Female apolipoprotein E-deficient mice are protected against the development of endothelial dysfunction with ageing

Abstract

Endothelial dysfunction is one of major factors leading to the development of atherosclerosis. Female animals are less susceptible to atherosclerosis. The present study investigated whether or not there is a gender difference in the degree of endothelial dysfunction during the development of atherosclerosis. Apolipoprotein E (ApoE)-deficient mouse is a well developed animal model in which atherosclerosis is established at about 24 weeks of age. Endothelium-dependent relaxations to acetylcholine were examined in aortae and superior mesenteric arteries isolated from ApoE-deficient mice of both genders at 8 and 32 weeks.

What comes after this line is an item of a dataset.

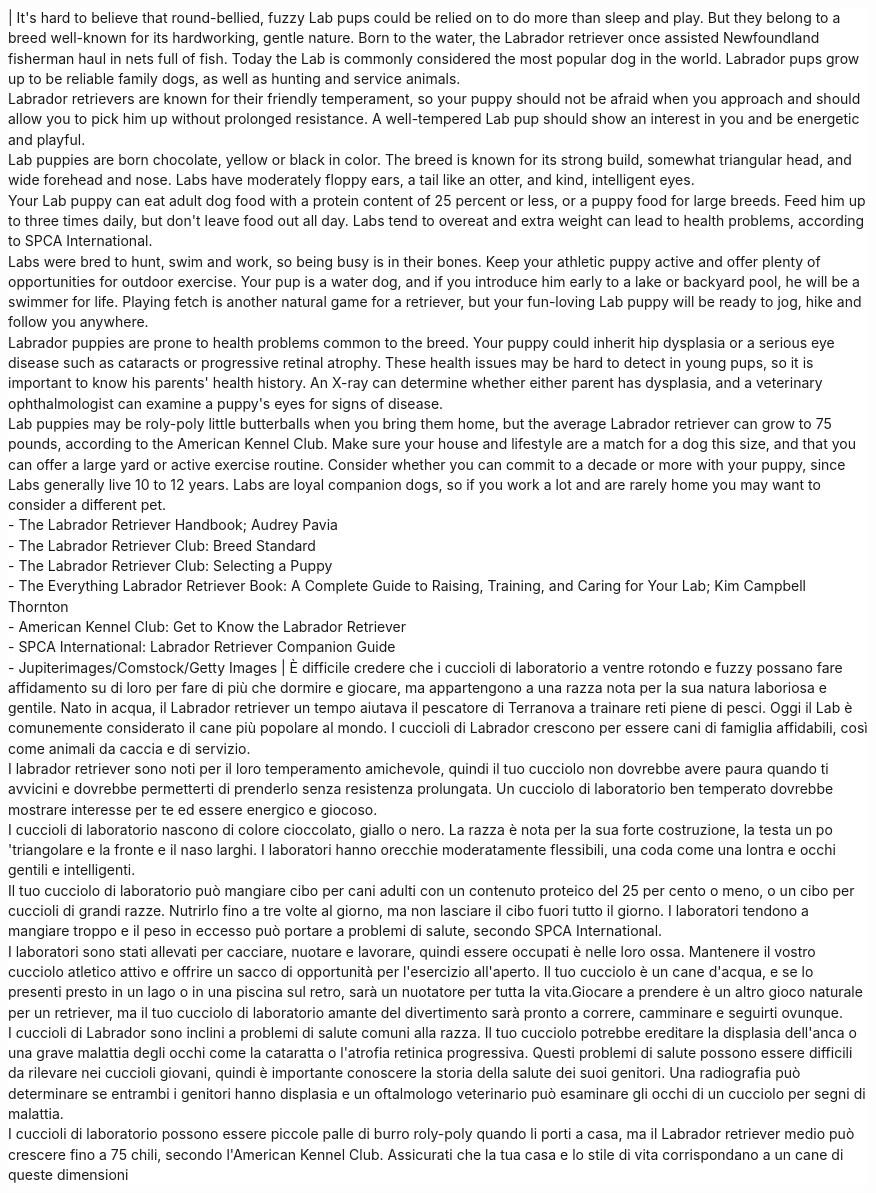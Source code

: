| It's hard to believe that round-bellied, fuzzy Lab pups could be relied on to do more than sleep and play. But they belong to a breed well-known for its hardworking, gentle nature. Born to the water, the Labrador retriever once assisted Newfoundland fisherman haul in nets full of fish. Today the Lab is commonly considered the most popular dog in the world. Labrador pups grow up to be reliable family dogs, as well as hunting and service animals.<br/>Labrador retrievers are known for their friendly temperament, so your puppy should not be afraid when you approach and should allow you to pick him up without prolonged resistance. A well-tempered Lab pup should show an interest in you and be energetic and playful.<br/>Lab puppies are born chocolate, yellow or black in color. The breed is known for its strong build, somewhat triangular head, and wide forehead and nose. Labs have moderately floppy ears, a tail like an otter, and kind, intelligent eyes.<br/>Your Lab puppy can eat adult dog food with a protein content of 25 percent or less, or a puppy food for large breeds. Feed him up to three times daily, but don't leave food out all day. Labs tend to overeat and extra weight can lead to health problems, according to SPCA International.<br/>Labs were bred to hunt, swim and work, so being busy is in their bones. Keep your athletic puppy active and offer plenty of opportunities for outdoor exercise. Your pup is a water dog, and if you introduce him early to a lake or backyard pool, he will be a swimmer for life. Playing fetch is another natural game for a retriever, but your fun-loving Lab puppy will be ready to jog, hike and follow you anywhere.<br/>Labrador puppies are prone to health problems common to the breed. Your puppy could inherit hip dysplasia or a serious eye disease such as cataracts or progressive retinal atrophy. These health issues may be hard to detect in young pups, so it is important to know his parents' health history. An X-ray can determine whether either parent has dysplasia, and a veterinary ophthalmologist can examine a puppy's eyes for signs of disease.<br/>Lab puppies may be roly-poly little butterballs when you bring them home, but the average Labrador retriever can grow to 75 pounds, according to the American Kennel Club. Make sure your house and lifestyle are a match for a dog this size, and that you can offer a large yard or active exercise routine. Consider whether you can commit to a decade or more with your puppy, since Labs generally live 10 to 12 years. Labs are loyal companion dogs, so if you work a lot and are rarely home you may want to consider a different pet.<br/>- The Labrador Retriever Handbook; Audrey Pavia<br/>- The Labrador Retriever Club: Breed Standard<br/>- The Labrador Retriever Club: Selecting a Puppy<br/>- The Everything Labrador Retriever Book: A Complete Guide to Raising, Training, and Caring for Your Lab; Kim Campbell Thornton<br/>- American Kennel Club: Get to Know the Labrador Retriever<br/>- SPCA International: Labrador Retriever Companion Guide<br/>- Jupiterimages/Comstock/Getty Images | È difficile credere che i cuccioli di laboratorio a ventre rotondo e fuzzy possano fare affidamento su di loro per fare di più che dormire e giocare, ma appartengono a una razza nota per la sua natura laboriosa e gentile. Nato in acqua, il Labrador retriever un tempo aiutava il pescatore di Terranova a trainare reti piene di pesci. Oggi il Lab è comunemente considerato il cane più popolare al mondo. I cuccioli di Labrador crescono per essere cani di famiglia affidabili, così come animali da caccia e di servizio.<br/>I labrador retriever sono noti per il loro temperamento amichevole, quindi il tuo cucciolo non dovrebbe avere paura quando ti avvicini e dovrebbe permetterti di prenderlo senza resistenza prolungata. Un cucciolo di laboratorio ben temperato dovrebbe mostrare interesse per te ed essere energico e giocoso.<br/>I cuccioli di laboratorio nascono di colore cioccolato, giallo o nero. La razza è nota per la sua forte costruzione, la testa un po 'triangolare e la fronte e il naso larghi. I laboratori hanno orecchie moderatamente flessibili, una coda come una lontra e occhi gentili e intelligenti.<br/>Il tuo cucciolo di laboratorio può mangiare cibo per cani adulti con un contenuto proteico del 25 per cento o meno, o un cibo per cuccioli di grandi razze. Nutrirlo fino a tre volte al giorno, ma non lasciare il cibo fuori tutto il giorno. I laboratori tendono a mangiare troppo e il peso in eccesso può portare a problemi di salute, secondo SPCA International.<br/>I laboratori sono stati allevati per cacciare, nuotare e lavorare, quindi essere occupati è nelle loro ossa. Mantenere il vostro cucciolo atletico attivo e offrire un sacco di opportunità per l'esercizio all'aperto. Il tuo cucciolo è un cane d'acqua, e se lo presenti presto in un lago o in una piscina sul retro, sarà un nuotatore per tutta la vita.Giocare a prendere è un altro gioco naturale per un retriever, ma il tuo cucciolo di laboratorio amante del divertimento sarà pronto a correre, camminare e seguirti ovunque.<br/>I cuccioli di Labrador sono inclini a problemi di salute comuni alla razza. Il tuo cucciolo potrebbe ereditare la displasia dell'anca o una grave malattia degli occhi come la cataratta o l'atrofia retinica progressiva. Questi problemi di salute possono essere difficili da rilevare nei cuccioli giovani, quindi è importante conoscere la storia della salute dei suoi genitori. Una radiografia può determinare se entrambi i genitori hanno displasia e un oftalmologo veterinario può esaminare gli occhi di un cucciolo per segni di malattia.<br/>I cuccioli di laboratorio possono essere piccole palle di burro roly-poly quando li porti a casa, ma il Labrador retriever medio può crescere fino a 75 chili, secondo l'American Kennel Club. Assicurati che la tua casa e lo stile di vita corrispondano a un cane di queste dimensioni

Acetylcholine-induced nitric oxide (NO)-mediated relaxations in the aorta and mesenteric arteries were comparable in young male and female ApoE-deficient mice. In aged ApoE-deficient mice, the NO-mediated relaxations of the aorta and mesenteric arteries were reduced significantly only in the male gender. Similarly, the degree of endothelium-derived hyperpolarizing factors (EDHF)-mediated relaxations in mesenteric arteries of young ApoE-deficient mice was not different between male and female. However, the EDHF-mediated relaxation was abolished in aged male mice, but only partially reduced in aged female mice. Thus, the present findings indicate that during ageing female atherosclerotic-prone mice animals are protected from the impairment of both NO- and EDHFmediated relaxations. The better endothelial function in aged female ApoE-deficient mice may contribute to the protection against the development of atherosclerosis.